Two studies, one in humans and one in mice, were identified that examined Zn, genes, and cognition. The human study examined the interaction between SNPs for the SLC30A3 gene, cognitive performance, and Zn dietary intake in 240 healthy people over 50 years of age, but with memory deficit [32]. The authors reported a gene-nutrient interaction for SLC30A3 rs73924411 and serum Zn concentration (Table 1). Carriers of the T allele displayed higher memory score than the CC genotype carriers when serum Zn concentration was below the recommended concentration (<0.70 mg/L = 0.01 mmol/L). This suggests a possible neurotoxicity effect of Zn for T allele carriers with serum Zn > 0.70 mg/L = 0.01 mmol/L.
The mouse model study examined late-onset AD, and analysed the interaction between Zn dietary intake and the isoform ε4 of the apolipoprotein E (ApoE) human gene [37] corresponding to SNP rs7412 in the NCBI database. The authors tested whether high Zn intake worsened the spatial memory of mice in which the endogen APOE gene was replaced with the isoform ε4 of human ApoE. The ApoE isoform ε4 is over-represented in AD patients and promotes the binding of Zn to amyloid plaques [45]. Although in a mouse model, Flinn’s group showed that high Zn intake was associated with worse performance in tests aimed at evaluating spatial memory in carriers of the ApoE isoform ε4 [37]. However, the authors did not report actual Zn intake, as the mice were allowed to drink Zn-spiked water ad-libitum.
Both these studies reported that high Zn intake, in association with specific gene variants, significantly impaired the memory scores of older adults and spatial memory in an AD mouse model, respectively. Flinn’s study scored negative in the QA assessment mainly because the lack of reporting of Zn intake. Da Rocha et al., although with some limitations, was assessed as positive in the QA (Figure 1) [32,37].
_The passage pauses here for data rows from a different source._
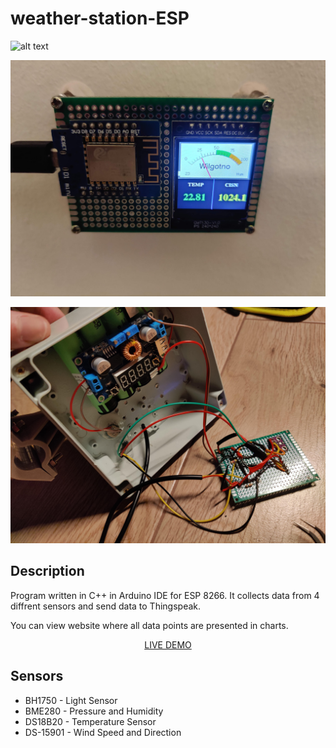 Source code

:# weather-station-ESP
 
![alt text](https://github.com/Mac-lucky/weather-station-ESP/blob/main/images/GIF.gif?raw=true)

![alt text](https://github.com/Mac-lucky/weather-station-ESP/blob/main/images/home.jpg?raw=true)

![alt text](https://github.com/Mac-lucky/weather-station-ESP/blob/main/images/outside-open.jpg?raw=true)

## Description

Program written in C++ in Arduino IDE for ESP 8266. It collects data from 4 diffrent sensors and send data to Thingspeak.

You can view website where all data points are presented in charts.

<p align="center"><a href="https://thirsty-roentgen-9a0bb2.netlify.app/">LIVE DEMO</a></p>

## Sensors

* BH1750 - Light Sensor
* BME280 - Pressure and Humidity
* DS18B20 - Temperature Sensor
* DS-15901 - Wind Speed and Direction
3.5. Does Dietary Zn Modulate the Association between Gene Variants and the Development of Chronic Diseases in the Aging Population?
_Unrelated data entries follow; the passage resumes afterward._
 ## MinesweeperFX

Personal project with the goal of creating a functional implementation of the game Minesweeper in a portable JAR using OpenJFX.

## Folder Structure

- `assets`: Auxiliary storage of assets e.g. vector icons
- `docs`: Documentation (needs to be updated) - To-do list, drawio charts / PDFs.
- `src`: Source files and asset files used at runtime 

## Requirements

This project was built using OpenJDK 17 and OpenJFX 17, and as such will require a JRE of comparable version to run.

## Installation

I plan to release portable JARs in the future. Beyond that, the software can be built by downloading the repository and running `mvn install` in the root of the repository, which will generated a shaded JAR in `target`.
Seven studies aimed to identify carriers of genetic polymorphisms that would benefit from Zn supplementation to support healthy ageing [23,24,35,38,39,40,46]. Unlike the other studies reported in this review, Zn and healthy ageing have not been associated with Zn transporter genes, but rather genes that are associated with inflammation and oxidative stress. Three papers investigated the association between Interleukin-6 (IL-6) SNP rs1800795 and serum Zn in a group of older adults, but did not show any conclusive relationship (Table 1) [24,35,46]. All papers in this group reported on SNPs in relation to separate outcomes, often in small sample sizes. Differing targets and the lack of consistency in reporting across the group prevents reaching a clinically relevant conclusion (Table 1) [23,35,38,39,40,42]. These studies were all assessed negative or neutral in the QA score (Figure 1).

3.6. Do Polymorphisms in Genes Involved in Zn Transport and Metabolism Affect Plasma Zn Concentration?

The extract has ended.